Rivière

Arrivé sur le ter­rain de Piedral­ma pour qua­tre nuits, le ciel se déchaîne, il pleut. C’est l’Es­pagne, même au fond d’un défilé le soleil ne devrait tarder; je me trompe. Les pom­miers trem­blent, les pins sec­ouent, le chant de grenouilles rem­place celui des oiseaux. Entre deux avers­es je sors du van, mets en route la débrous­sailleuse, fauche les hautes herbes qui grimpent autour du dôme. Puis il tonne, des éclairs déchirent les nuages, je dois lâch­er la besogne.

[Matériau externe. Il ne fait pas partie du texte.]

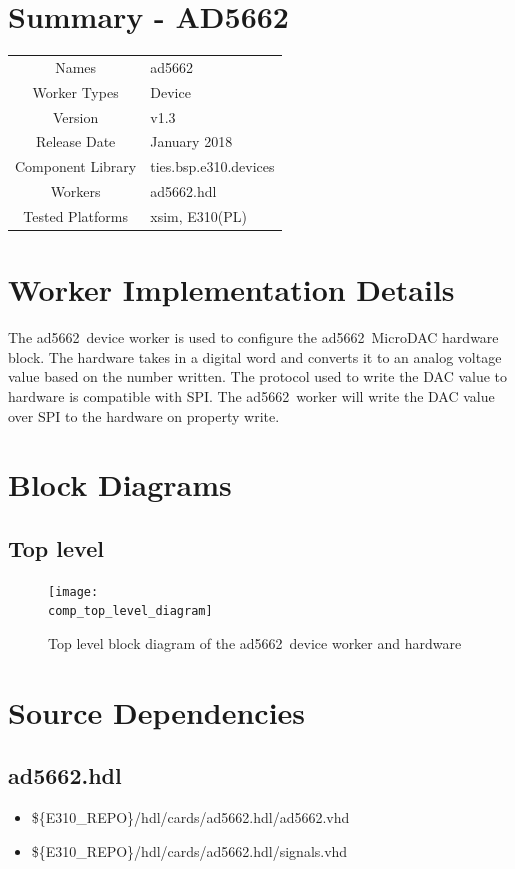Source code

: \documentclass{article}
\author{} %
\date{Version \docVersion} %
\title{\docTitle}
\def\docVersion{1.3}
\def\comp{ad5662}
\def\Comp{AD5662}
\begin{document}
\section*{Summary - \Comp}
\begin{tabular}{|c|M{13.5cm}|}
	\hline
	                  &                                      \\
	\hline
	Names              & \comp                        \\
	\hline
	Worker Types       & Device \\
	\hline
	Version           & v\docVersion \\
	\hline
	Release Date      & January 2018 \\
	\hline
	Component Library & ties.bsp.e310.devices  \\
	\hline
	Workers           & \comp.hdl                \\
	\hline
	Tested Platforms  & xsim, E310(PL)                       \\
	\hline
\end{tabular}

\section*{Worker Implementation Details}
The \comp\ device worker is used to configure the \comp\ MicroDAC hardware block. The hardware takes in a digital word and converts it to an analog voltage value based on the number written. The protocol used to write the DAC value to hardware is compatible with SPI. The \comp\ worker will write the DAC value over SPI to the hardware on property write.
\section*{Block Diagrams}
\subsection*{Top level}
\begin{figure}[ht]
	\centerline{\texttt{[image: \\comp\_top\_level\_diagram]}}
	\caption{Top level block diagram of the \comp\ device worker and hardware}
	\label{fig:tb}
\end{figure}
\flushleft
\section*{Source Dependencies}
\subsection*{\comp.hdl}
\begin{itemize}
	\item \$\{E310\_REPO\}/hdl/cards/\comp.hdl/\comp.vhd
	\item \$\{E310\_REPO\}/hdl/cards/\comp.hdl/signals.vhd
\end{itemize}
\end{document}

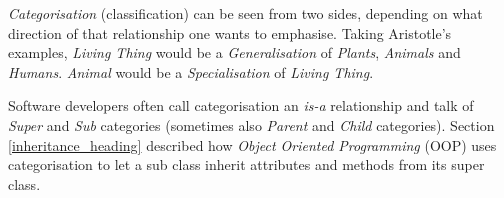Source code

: \emph{Categorisation} (classification) can be seen from two sides, depending on
what direction of that relationship one wants to emphasise. Taking Aristotle's
examples, \emph{Living Thing} would be a \emph{Generalisation} of \emph{Plants},
\emph{Animals} and \emph{Humans}. \emph{Animal} would be a \emph{Specialisation}
of \emph{Living Thing}.

Software developers often call categorisation an \emph{is-a} relationship and
talk of \emph{Super} and \emph{Sub} categories (sometimes also \emph{Parent}
and \emph{Child} categories). Section \ref{inheritance_heading} described how
\emph{Object Oriented Programming} (OOP) uses categorisation to let a sub class
inherit attributes and methods from its super class.
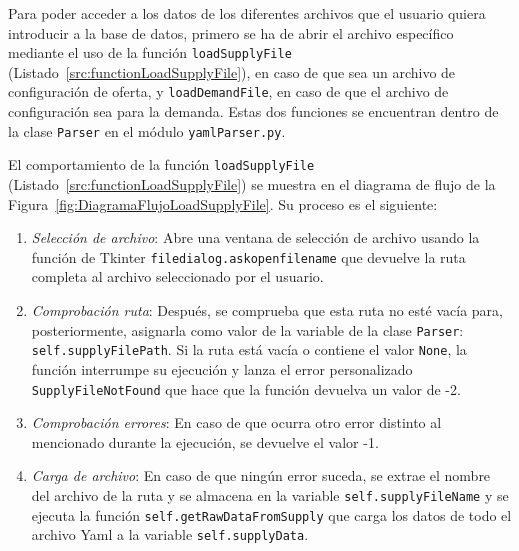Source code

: 
Para poder acceder a los datos de los diferentes archivos que el usuario quiera introducir a la base de datos, primero se ha de abrir el archivo específico mediante el uso de la función \texttt{loadSupplyFile} (Listado~\ref{src:functionLoadSupplyFile}), en caso de que sea un archivo de configuración de oferta, y \texttt{loadDemandFile}, en caso de que el archivo de configuración sea para la demanda.
Estas dos funciones se encuentran dentro de la clase \texttt{Parser} en el módulo \texttt{yamlParser.py}.

 El comportamiento de la función \texttt{loadSupplyFile} (Listado~\ref{src:functionLoadSupplyFile}) se muestra en el diagrama de flujo de la Figura~\ref{fig:DiagramaFlujoLoadSupplyFile}. Su proceso es el siguiente:
\begin{enumerate}
    \item \textit{Selección de archivo}: Abre una ventana de selección de archivo usando la función de Tkinter \texttt{filedialog.askopenfilename} que devuelve la ruta completa al archivo seleccionado por el usuario.
    \item \textit{Comprobación ruta}: Después, se comprueba que esta ruta no esté vacía para, posteriormente, asignarla como valor de la variable de la clase \texttt{Parser}: \texttt{self.supplyFilePath}. Si la ruta está vacía o contiene el valor \texttt{None}, la función interrumpe su ejecución y lanza el error personalizado \texttt{SupplyFileNotFound} que hace que la función devuelva un valor de -2.
    \item \textit{Comprobación errores}: En caso de que ocurra otro error distinto al mencionado durante la ejecución, se devuelve el valor -1.
    \item \textit{Carga de archivo}: En caso de que ningún error suceda, se extrae el nombre del archivo de la ruta y se almacena en la variable \texttt{self.supplyFileName} y se ejecuta la función \texttt{self.getRawDataFromSupply} que carga los datos de todo el archivo \acrshort{Yaml} a la variable \texttt{self.supplyData}. 
\end{enumerate}

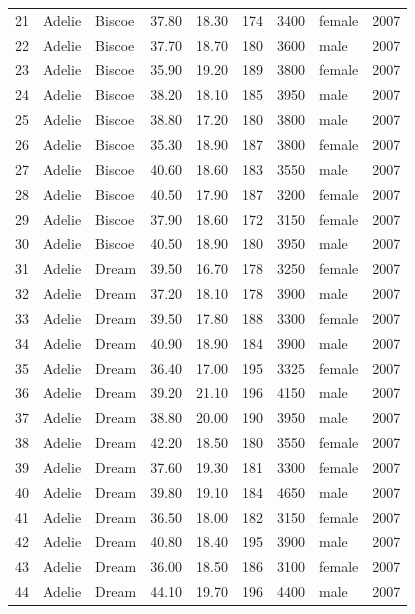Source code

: \documentclass{article}\usepackage[]{graphicx}\usepackage[]{xcolor}
\begin{document}
\begin{table}[ht]
\begin{tabular}{rllrrrrlr}
  21 & Adelie & Biscoe & 37.80 & 18.30 & 174 & 3400 & female & 2007 \\ 
  22 & Adelie & Biscoe & 37.70 & 18.70 & 180 & 3600 & male & 2007 \\ 
  23 & Adelie & Biscoe & 35.90 & 19.20 & 189 & 3800 & female & 2007 \\ 
  24 & Adelie & Biscoe & 38.20 & 18.10 & 185 & 3950 & male & 2007 \\ 
  25 & Adelie & Biscoe & 38.80 & 17.20 & 180 & 3800 & male & 2007 \\ 
  26 & Adelie & Biscoe & 35.30 & 18.90 & 187 & 3800 & female & 2007 \\ 
  27 & Adelie & Biscoe & 40.60 & 18.60 & 183 & 3550 & male & 2007 \\ 
  28 & Adelie & Biscoe & 40.50 & 17.90 & 187 & 3200 & female & 2007 \\ 
  29 & Adelie & Biscoe & 37.90 & 18.60 & 172 & 3150 & female & 2007 \\ 
  30 & Adelie & Biscoe & 40.50 & 18.90 & 180 & 3950 & male & 2007 \\ 
  31 & Adelie & Dream & 39.50 & 16.70 & 178 & 3250 & female & 2007 \\ 
  32 & Adelie & Dream & 37.20 & 18.10 & 178 & 3900 & male & 2007 \\ 
  33 & Adelie & Dream & 39.50 & 17.80 & 188 & 3300 & female & 2007 \\ 
  34 & Adelie & Dream & 40.90 & 18.90 & 184 & 3900 & male & 2007 \\ 
  35 & Adelie & Dream & 36.40 & 17.00 & 195 & 3325 & female & 2007 \\ 
  36 & Adelie & Dream & 39.20 & 21.10 & 196 & 4150 & male & 2007 \\ 
  37 & Adelie & Dream & 38.80 & 20.00 & 190 & 3950 & male & 2007 \\ 
  38 & Adelie & Dream & 42.20 & 18.50 & 180 & 3550 & female & 2007 \\ 
  39 & Adelie & Dream & 37.60 & 19.30 & 181 & 3300 & female & 2007 \\ 
  40 & Adelie & Dream & 39.80 & 19.10 & 184 & 4650 & male & 2007 \\ 
  41 & Adelie & Dream & 36.50 & 18.00 & 182 & 3150 & female & 2007 \\ 
  42 & Adelie & Dream & 40.80 & 18.40 & 195 & 3900 & male & 2007 \\ 
  43 & Adelie & Dream & 36.00 & 18.50 & 186 & 3100 & female & 2007 \\ 
  44 & Adelie & Dream & 44.10 & 19.70 & 196 & 4400 & male & 2007 \\ 

\end{tabular}
\end{table}
\end{document}
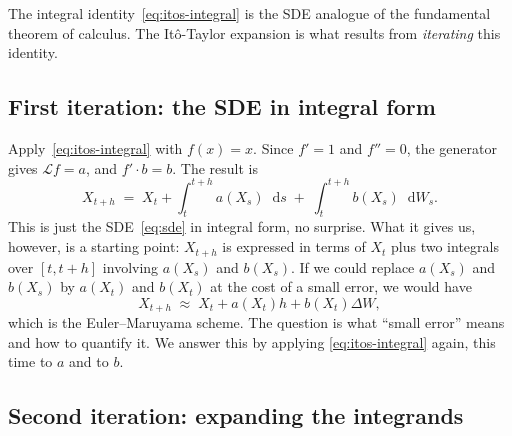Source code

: \documentclass[11pt,a4paper]{article}
\theoremstyle{plain}
\theoremstyle{definition}
\theoremstyle{remark}
\newcommand{\dd}{\mathop{}\!\mathrm{d}}
\newcommand{\Lop}{\mathcal{L}}
\begin{document}
The integral identity~\eqref{eq:itos-integral} is the SDE analogue of
the fundamental theorem of calculus. The It\^o-Taylor expansion is what
results from \emph{iterating} this identity.

\subsection{First iteration: the SDE in integral form}

Apply~\eqref{eq:itos-integral} with $f(x) = x$. Since $f' = 1$ and
$f'' = 0$, the generator gives $\Lop f = a$, and
$f' \cdot b = b$. The result is
\begin{equation}
\label{eq:sde-integral}
X_{t+h} \;=\; X_t + \int_t^{t+h} a(X_s) \dd s
\;+\; \int_t^{t+h} b(X_s) \dd W_s.
\end{equation}
This is just the SDE~\eqref{eq:sde} in integral form, no surprise.
What it gives us, however, is a starting point: $X_{t+h}$ is expressed
in terms of $X_t$ plus two integrals over $[t, t+h]$ involving
$a(X_s)$ and $b(X_s)$. If we could replace $a(X_s)$ and $b(X_s)$ by
$a(X_t)$ and $b(X_t)$ at the cost of a small error, we would have
\begin{equation}
X_{t+h} \;\approx\; X_t + a(X_t) h + b(X_t) \Delta W,
\end{equation}
which is the Euler--Maruyama scheme. The question is what ``small
error'' means and how to quantify it. We answer this by applying
\eqref{eq:itos-integral} again, this time to $a$ and to $b$.

\subsection{Second iteration: expanding the integrands}
\label{sec:second-iteration}
\end{document}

Sept livres de philoso­phie, cela parais­sait ambitieux pour qua­tre jours. En fin de compte, j’au­rai tout lu. Car si l’on se baigne comme jamais dans la riv­ière, la fonte des neiges ajoutée aux rav­ages de la pluie noient entière­ment le pont. D’abord, je crois pass­er; le lende­main, il n’y a plus de doute: je suis coincé. Evola avec sa Jeep réhaussée se refuse à pren­dre le risque. C’est dire avec mon van de deux tonnes sur petites roues. Chaque matin je vais au pont. Et chaque matin j’en reviens dépité. L’eau roule un flot de plus d’un mètre sur la chape de morti­er. Alors je lis et je débrous­saille. Le soir je rejoins Evola devant sa car­a­vane qui tout l’après-midi s’oc­cupe de ven­til­er la bouse de vache dont il veut faire son engrais, nous nous ser­rons sous le para­sol, nous prenons l’apéri­tif (bière pour moi, vin-Coca-Cola pour lui). Nous ren­trons les épaules mouil­lées et de la boue accrochée aux godass­es. A la fin de la semaine, j’aver­tis le vil­lage. Same­di se tient la cyclo­touriste et je fais voiture-bal­ai sur l’it­inéraire des 170 kilo­mètres. Dès la veille, j’é­tais req­uis pour balis­er de fan­ions le cir­cuit. Mais l’eau con­tin­ue de ron­fler sur le pont, il faut renon­cer. Alors je me baigne, je retourne à mes livres, je dors mes onze heures par nuit.